====== DATA FOR ANALYSIS

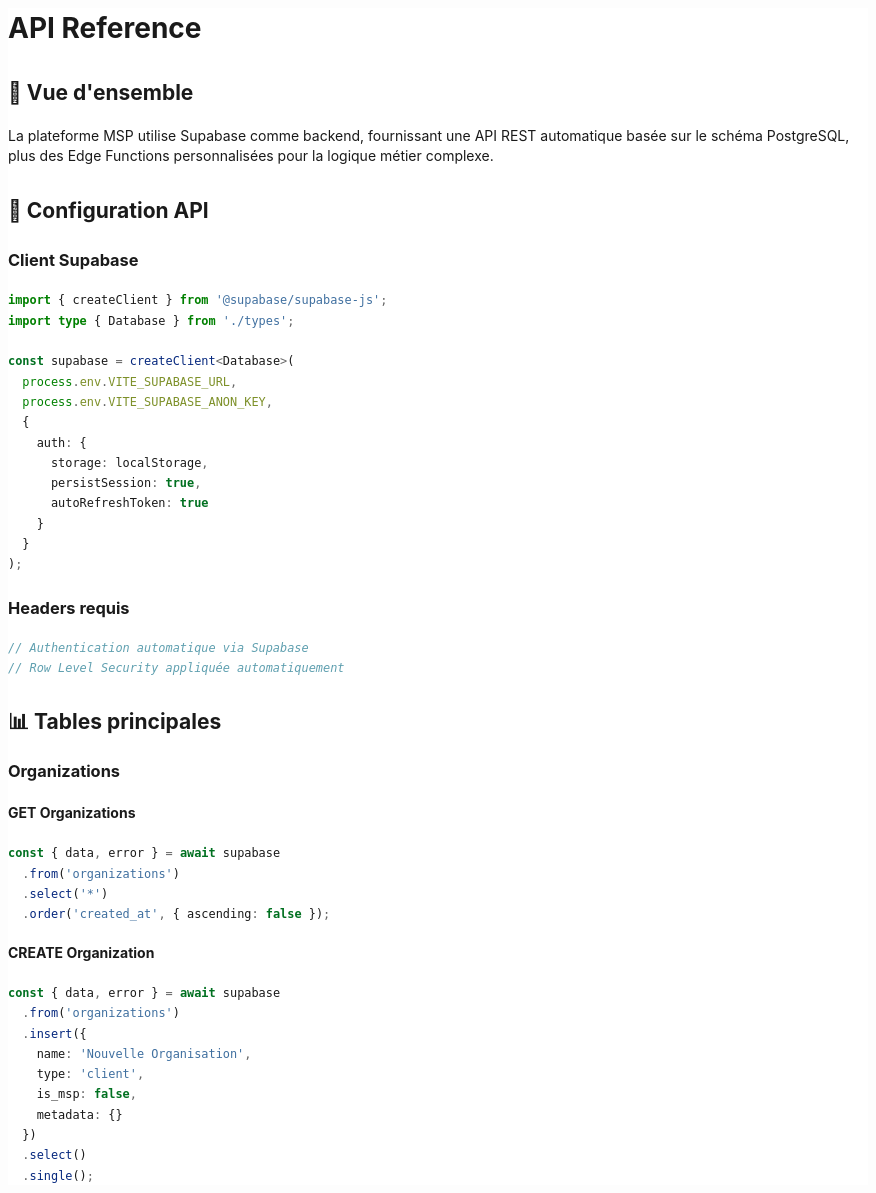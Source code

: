 # API Reference

## 🚀 Vue d'ensemble

La plateforme MSP utilise Supabase comme backend, fournissant une API REST automatique basée sur le schéma PostgreSQL, plus des Edge Functions personnalisées pour la logique métier complexe.

## 🔧 Configuration API

### Client Supabase
```typescript
import { createClient } from '@supabase/supabase-js';
import type { Database } from './types';

const supabase = createClient<Database>(
  process.env.VITE_SUPABASE_URL,
  process.env.VITE_SUPABASE_ANON_KEY,
  {
    auth: {
      storage: localStorage,
      persistSession: true,
      autoRefreshToken: true
    }
  }
);
```

### Headers requis
```typescript
// Authentication automatique via Supabase
// Row Level Security appliquée automatiquement
```

## 📊 Tables principales

### Organizations

#### GET Organizations
```typescript
const { data, error } = await supabase
  .from('organizations')
  .select('*')
  .order('created_at', { ascending: false });
```

#### CREATE Organization
```typescript
const { data, error } = await supabase
  .from('organizations')
  .insert({
    name: 'Nouvelle Organisation',
    type: 'client',
    is_msp: false,
    metadata: {}
  })
  .select()
  .single();
```
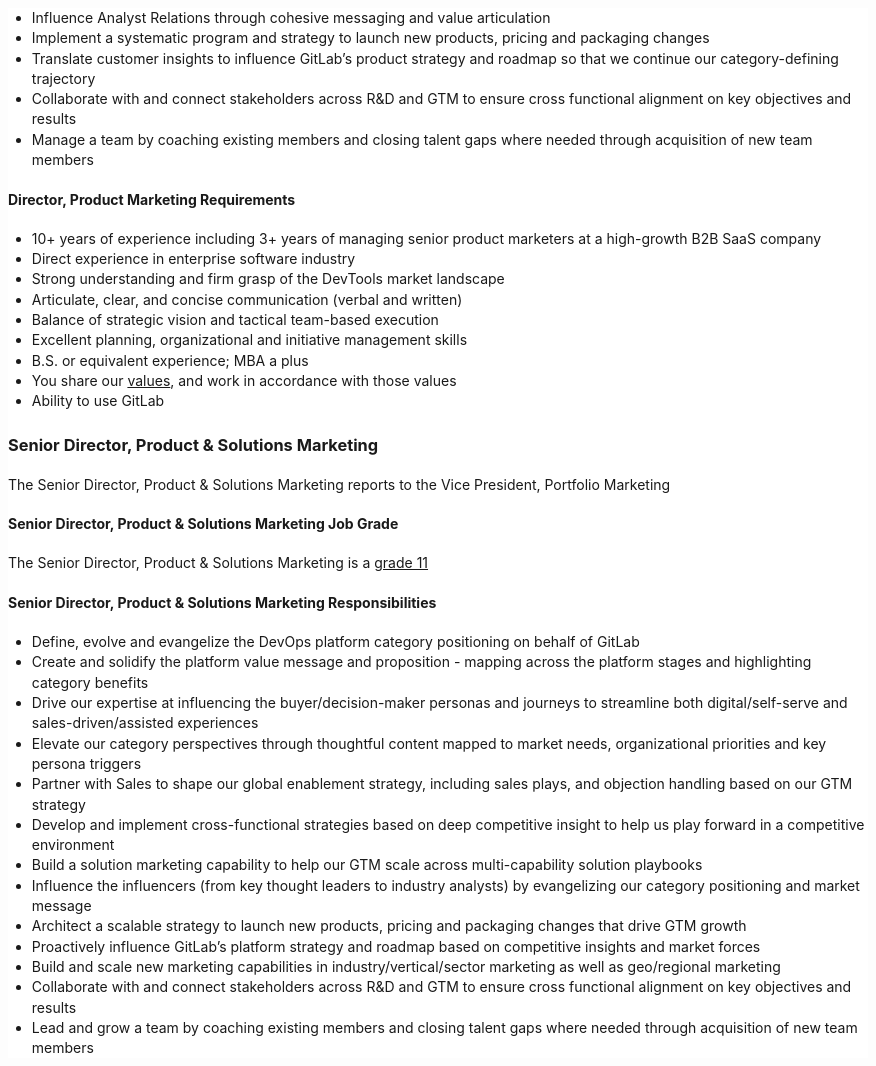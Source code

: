 * Influence Analyst Relations through cohesive messaging and value articulation
* Implement a systematic program and strategy to launch new products, pricing and packaging changes
* Translate customer insights to influence GitLab’s product strategy and roadmap so that we continue our category-defining trajectory
* Collaborate with and connect stakeholders across R&D and GTM to ensure cross functional alignment on key objectives and results
* Manage a team by coaching existing members and closing talent gaps where needed through acquisition of new team members

#### Director, Product Marketing Requirements
* 10+ years of experience including 3+ years of managing senior product marketers at a high-growth B2B SaaS company
* Direct experience in enterprise software industry
* Strong understanding and firm grasp of the DevTools market landscape
* Articulate, clear, and concise communication (verbal and written)
* Balance of strategic vision and tactical team-based execution
* Excellent planning, organizational and initiative management skills
* B.S. or equivalent experience; MBA a plus
* You share our [values](/handbook/values/), and work in accordance with those values
* Ability to use GitLab

### Senior Director, Product & Solutions Marketing
The Senior Director, Product & Solutions Marketing reports to the Vice President, Portfolio Marketing

#### Senior Director, Product & Solutions Marketing Job Grade
The Senior Director, Product & Solutions Marketing is a [grade 11](/handbook/total-rewards/compensation/compensation-calculator/#gitlab-job-grades)

#### Senior Director, Product & Solutions Marketing Responsibilities
* Define, evolve and evangelize the DevOps platform category positioning on behalf of GitLab
* Create and solidify the platform value message and proposition - mapping across the platform stages and highlighting category benefits
* Drive our expertise at influencing the buyer/decision-maker personas and journeys to streamline both digital/self-serve and sales-driven/assisted experiences
* Elevate our category perspectives through thoughtful content mapped to market needs, organizational priorities and key persona triggers
* Partner with Sales to shape our global enablement strategy, including sales plays, and objection handling based on our GTM strategy
* Develop and implement cross-functional strategies based on deep competitive insight to help us play forward in a competitive environment
* Build a solution marketing capability to help our GTM scale across multi-capability solution playbooks
* Influence the influencers (from key thought leaders to industry analysts) by evangelizing our category positioning and market message
* Architect a scalable strategy to launch new products, pricing and packaging changes that drive GTM growth
* Proactively influence GitLab’s platform strategy and roadmap based on competitive insights and market forces
* Build and scale new marketing capabilities in industry/vertical/sector marketing as well as geo/regional marketing
* Collaborate with and connect stakeholders across R&D and GTM to ensure cross functional alignment on key objectives and results
* Lead and grow a team by coaching existing members and closing talent gaps where needed through acquisition of new team members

============

[TASK TO CARRY OUT]
Using the entries shown above, reproduce verbatim the lines from the line bearing "#### Director, Product Marketing Requirements" to the line bearing "tactical team-based execution", inclusive.

[RESPONSE BOX]
#### Director, Product Marketing Requirements
* 10+ years of experience including 3+ years of managing senior product marketers at a high-growth B2B SaaS company
* Direct experience in enterprise software industry
* Strong understanding and firm grasp of the DevTools market landscape
* Articulate, clear, and concise communication (verbal and written)
* Balance of strategic vision and tactical team-based execution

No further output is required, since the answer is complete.